Mas era para ser só um disco, depois é que me apercebi que teriam de ser
dois. O primeiro é um disco profundo, grave, tem um peso… O público vai
sofrer muito [risos].
Mais próximo do espírito do Fado Menor, não é?
Sim,
porque no fado eu gosto só de cantar a vida, a morte e o que está no
meio. Mais nada. As outras coisas acontecem, porque fazem parte do
género, mas são distracções. O disco com piano canta a vida, a morte,
canta o que eu gosto mesmo. O segundo é mais popular, tem mais fado
tradicional e tem uma coisa muito importante, que sempre esteve na minha
ideia inicial: pedir a autores que escrevam para alguém que já morreu.

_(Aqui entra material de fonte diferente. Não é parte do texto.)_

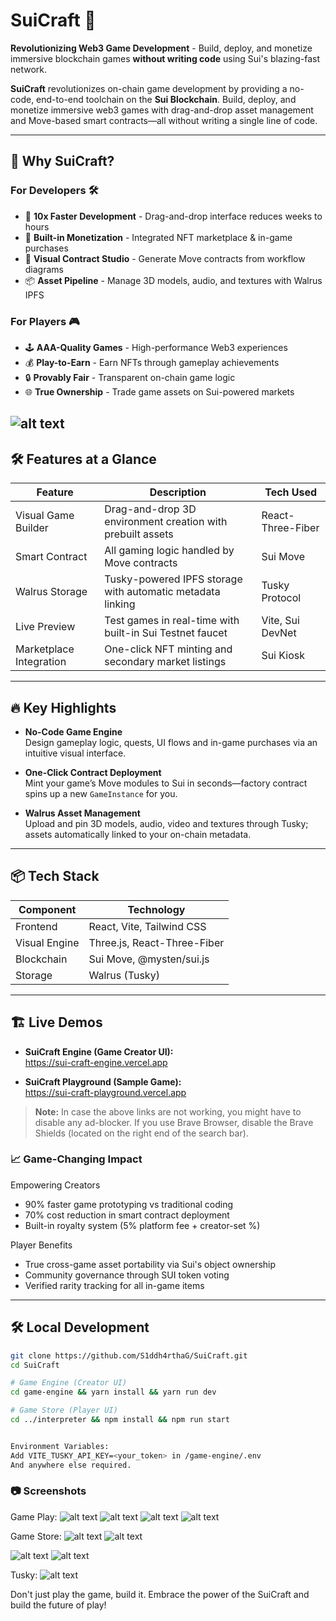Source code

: ﻿# SuiCraft 🚀


**Revolutionizing Web3 Game Development** - Build, deploy, and monetize immersive blockchain games **without writing code** using Sui's blazing-fast network.

<!-- <div align="center">
  <img src="https://github.com/S1ddh4rthaG/SuiCraft/blob/main/images/engine-dashboard.png?raw=true" width="45%" />
  <img src="https://github.com/S1ddh4rthaG/SuiCraft/blob/main/images/quest-builder.png?raw=true" width="45%" /> 
</div> -->

**SuiCraft** revolutionizes on-chain game development by providing a no-code, end-to-end toolchain on the **Sui Blockchain**. Build, deploy, and monetize immersive web3 games with drag-and-drop asset management and Move-based smart contracts—all without writing a single line of code.

---

## 🌟 Why SuiCraft?
### For Developers 🛠️
- 🚀 **10x Faster Development** - Drag-and-drop interface reduces weeks to hours
- 💸 **Built-in Monetization** - Integrated NFT marketplace & in-game purchases
- 🔧 **Visual Contract Studio** - Generate Move contracts from workflow diagrams
- 📦 **Asset Pipeline** - Manage 3D models, audio, and textures with Walrus IPFS

### For Players 🎮
- 🕹️ **AAA-Quality Games** - High-performance Web3 experiences
- 💰 **Play-to-Earn** - Earn NFTs through gameplay achievements
- 🔒 **Provably Fair** - Transparent on-chain game logic
- 🌐 **True Ownership** - Trade game assets on Sui-powered markets

![alt text](images/chart.png)
---

## 🛠️ Features at a Glance
| Feature                | Description                                                                 | Tech Used              |
|------------------------|-----------------------------------------------------------------------------|------------------------|
| Visual Game Builder    | Drag-and-drop 3D environment creation with prebuilt assets                  | React-Three-Fiber      |
| Smart Contract  | All gaming logic handled by Move contracts                         | Sui Move |
| Walrus Storage         | Tusky-powered IPFS storage with automatic metadata linking                   | Tusky Protocol         |
| Live Preview           | Test games in real-time with built-in Sui Testnet faucet                   | Vite, Sui DevNet       |
| Marketplace Integration| One-click NFT minting and secondary market listings                        | Sui Kiosk              |


---

## 🔥 Key Highlights

- **No-Code Game Engine**  
  Design gameplay logic, quests, UI flows and in-game purchases via an intuitive visual interface.

- **One-Click Contract Deployment**  
  Mint your game’s Move modules to Sui in seconds—factory contract spins up a new `GameInstance` for you.

- **Walrus Asset Management**  
  Upload and pin 3D models, audio, video and textures through Tusky; assets automatically linked to your on-chain metadata.


---

## 📦 Tech Stack

| Component       | Technology                        |
| --------------- | --------------------------------- |
| Frontend        | React, Vite, Tailwind CSS         |
| Visual Engine   | Three.js, React-Three-Fiber       |
| Blockchain      | Sui Move, @mysten/sui.js          |
| Storage         | Walrus (Tusky)                     |

---

## 🏗️ Live Demos

- **SuiCraft Engine (Game Creator UI):**  
  https://sui-craft-engine.vercel.app

- **SuiCraft Playground (Sample Game):**  
  https://sui-craft-playground.vercel.app

> **Note:** In case the above links are not working, you might have to disable any ad-blocker. If you use Brave Browser, disable the Brave Shields (located on the right end of the search bar).

### 📈 Game-Changing Impact

Empowering Creators

-    90% faster game prototyping vs traditional coding
-    70% cost reduction in smart contract deployment
-    Built-in royalty system (5% platform fee + creator-set %)

Player Benefits

-    True cross-game asset portability via Sui's object ownership
-    Community governance through SUI token voting
-    Verified rarity tracking for all in-game items

---

## 🛠️ Local Development

```bash
git clone https://github.com/S1ddh4rthaG/SuiCraft.git
cd SuiCraft

# Game Engine (Creator UI)
cd game-engine && yarn install && yarn run dev

# Game Store (Player UI)
cd ../interpreter && npm install && npm run start


Environment Variables:
Add VITE_TUSKY_API_KEY=<your_token> in /game-engine/.env
And anywhere else required.
```

### 📷 Screenshots


Game Play:
![alt text](images/image.png)
![alt text](images/image-1.png)
![alt text](images/image-3.png)
![alt text](images/image-8.png)

Game Store:
![alt text](images/image-4.png)
![alt text](images/image-5.png)

![alt text](images/image-6.png)
![alt text](images/image-7.png)

Tusky:
![alt text](images/tusky.png)


Don't just play the game, build it. Embrace the power of the SuiCraft and build the future of play!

O primeiro desses temas, Amália sempre e agora, foi escrito por Amélia Muge, com música de Mário Pacheco, e é cantado em dueto com Maria Bethânia…
O
poema da Amélia é uma coisa extraordinária. Mas como a Bethânia canta
num tom muito diferente do meu, tivemos que gravar a subir e a descer… A
ideia foi de um dos músicos e ela, que é uma amaliana pura, e gostou
muito de fazer essa participação. Eu já trabalho com a Bethânia há
muitos anos, desde os tempos da Expo, em 1998. Ela foi a minha convidada
no Afinidades e depois fizemos uma tournée no Brasil, no Canecão.
Amélia
começou a escrever fados para a Mísia, em finais dos anos 1990, e só
depois escreveu para outros fadistas. Como é que lhe sugeriu esta letra?
Telefonei-lhe,
estava em estúdio com o disco dela, e disse-me que não ia ser possível,
que tinha que ficar para outra vez. Mas no dia seguinte mandou-me isto.

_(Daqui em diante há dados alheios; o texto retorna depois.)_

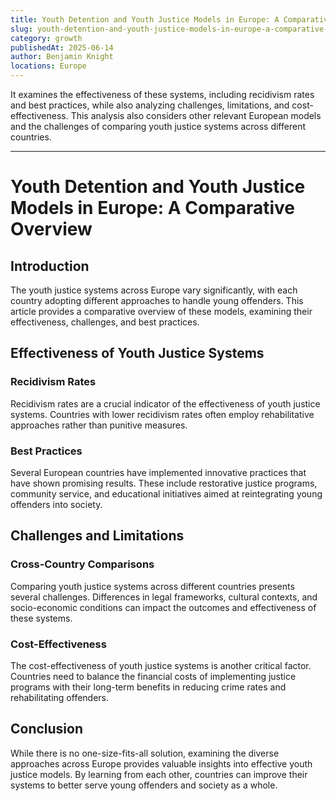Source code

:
```yaml
---
title: Youth Detention and Youth Justice Models in Europe: A Comparative Overview
slug: youth-detention-and-youth-justice-models-in-europe-a-comparative-overview
category: growth
publishedAt: 2025-06-14
author: Benjamin Knight
locations: Europe
---
```


It examines the effectiveness of these systems, including recidivism rates and best practices, while also analyzing challenges, limitations, and cost-effectiveness. This analysis also considers other relevant European models and the challenges of comparing youth justice systems across different countries.

---

# Youth Detention and Youth Justice Models in Europe: A Comparative Overview

## Introduction

The youth justice systems across Europe vary significantly, with each country adopting different approaches to handle young offenders. This article provides a comparative overview of these models, examining their effectiveness, challenges, and best practices.

## Effectiveness of Youth Justice Systems

### Recidivism Rates

Recidivism rates are a crucial indicator of the effectiveness of youth justice systems. Countries with lower recidivism rates often employ rehabilitative approaches rather than punitive measures.

### Best Practices

Several European countries have implemented innovative practices that have shown promising results. These include restorative justice programs, community service, and educational initiatives aimed at reintegrating young offenders into society.

## Challenges and Limitations

### Cross-Country Comparisons

Comparing youth justice systems across different countries presents several challenges. Differences in legal frameworks, cultural contexts, and socio-economic conditions can impact the outcomes and effectiveness of these systems.

### Cost-Effectiveness

The cost-effectiveness of youth justice systems is another critical factor. Countries need to balance the financial costs of implementing justice programs with their long-term benefits in reducing crime rates and rehabilitating offenders.

## Conclusion

While there is no one-size-fits-all solution, examining the diverse approaches across Europe provides valuable insights into effective youth justice models. By learning from each other, countries can improve their systems to better serve young offenders and society as a whole.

E disse-me: ‘Parece que estavam a conduzir a minha mão, num impulso,
não tive que corrigir nada’. É como se a biografia da Amália continuasse
a ser escrita. Aliás continua, não por mim, mas por todas as pessoas
que continuam a fazer coisas em volta dela.

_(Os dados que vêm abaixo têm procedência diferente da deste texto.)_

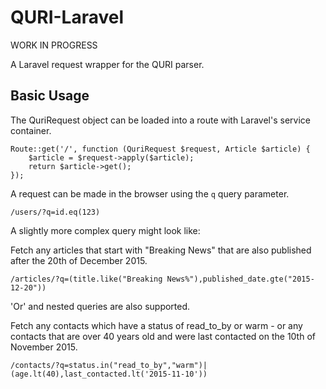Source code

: # QURI-Laravel

WORK IN PROGRESS

A Laravel request wrapper for the QURI parser.

## Basic Usage

The QuriRequest object can be loaded into a route with Laravel's service container.

```
Route::get('/', function (QuriRequest $request, Article $article) {
    $article = $request->apply($article);
    return $article->get();
});
```

A request can be made in the browser using the `q` query parameter.

```
/users/?q=id.eq(123)
```

A slightly more complex query might look like:

Fetch any articles that start with "Breaking News" that are also published after the 20th of December 2015.

```
/articles/?q=(title.like("Breaking News%"),published_date.gte("2015-12-20"))
```

'Or' and nested queries are also supported.

Fetch any contacts which have a status of read_to_by or warm - or any contacts that are over 40 years old and were last contacted on the 10th of November 2015.

```
/contacts/?q=status.in("read_to_by","warm")|(age.lt(40),last_contacted.lt('2015-11-10'))
```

Outra boa surpresa é o poema de Mário Cláudio (Madrinha de nossas horas) no Fado Idanha, parece que foi escrito de propósito para essa música…
Ele
é um grande fã da Amália. No dia da morte dela mandou um poema para
mim, por fax (estava eu no Queen Elizabeth Hall), dizendo que só eu é
que podia cantar aquilo. Chamava-se Xaile de silêncio e foi
gravado no meu disco Ritual [2002]. Portanto, ele já tinha feito o
grande poema para a Amália depois de ela morrer. Agora escreveu este,
sem saber para que música é que o poema iria.
A escolha da música foi sua, depois?
Sim,
é sempre minha. A arquitectura das músicas e dos poemas é uma coisa que
eu gosto muito de fazer. E fica bem nesta, porque fala de coisas mais
físicas. O Xaile do silêncio era uma coisa mais filosófica e este pedia uma música com mais ritmo.
E o Tiago Torres da Silva? Desafiou-o também ou ele já tinha o poema escrito?
Foi muito difícil para o Tiago escrever [Amália que não existo].
Porque ele tinha uma relação pessoal muito forte com a Amália. Aliás,
nota-se que a letra é muito ambígua, não se sabe se é ele que está a
falar ou se sou eu. Uma das coisas que eu pedia era que não escrevessem
na primeira pessoa, porque não era uma coisa para a Mísia cantar, era
para a Amália.
E há, por fim, a sua letra, Uma lágrima por engano…
É
uma letra que brinca com os nomes dos fados, dos textos, mas acho que é
correcta. Como a Amália gostava muito das canções napolitanas,
tarantelas, o Fabrizio compôs para o piano e até julgava que ia tocá-la
assim na gravação. Eu é que disse que tinha que passar o arranjo para
guitarra e viola, porque esse fado entrava no segundo disco.
Gravado o disco, já arranjou tempo para o ouvir?
Estive
tão centrada nas coisas logísticas, que só agora, quando recebi o disco
e consegui sentar-me a ouvi-lo, é que comentei para mim mesma: gosto
mesmo deste meu disco! [risos] Acho que faz sentido, que ficou coerente.
A Amália tinha um talento múltiplo, em Portugal ainda não se conhecem
muitas coisas que ela fez na carreira dela. É verdade que esgotou todos
os adjectivos da crítica, foi considerada das maiores vozes do século
XX, mas o que eu mais gosto na Amália é sobretudo o que ela aprendeu.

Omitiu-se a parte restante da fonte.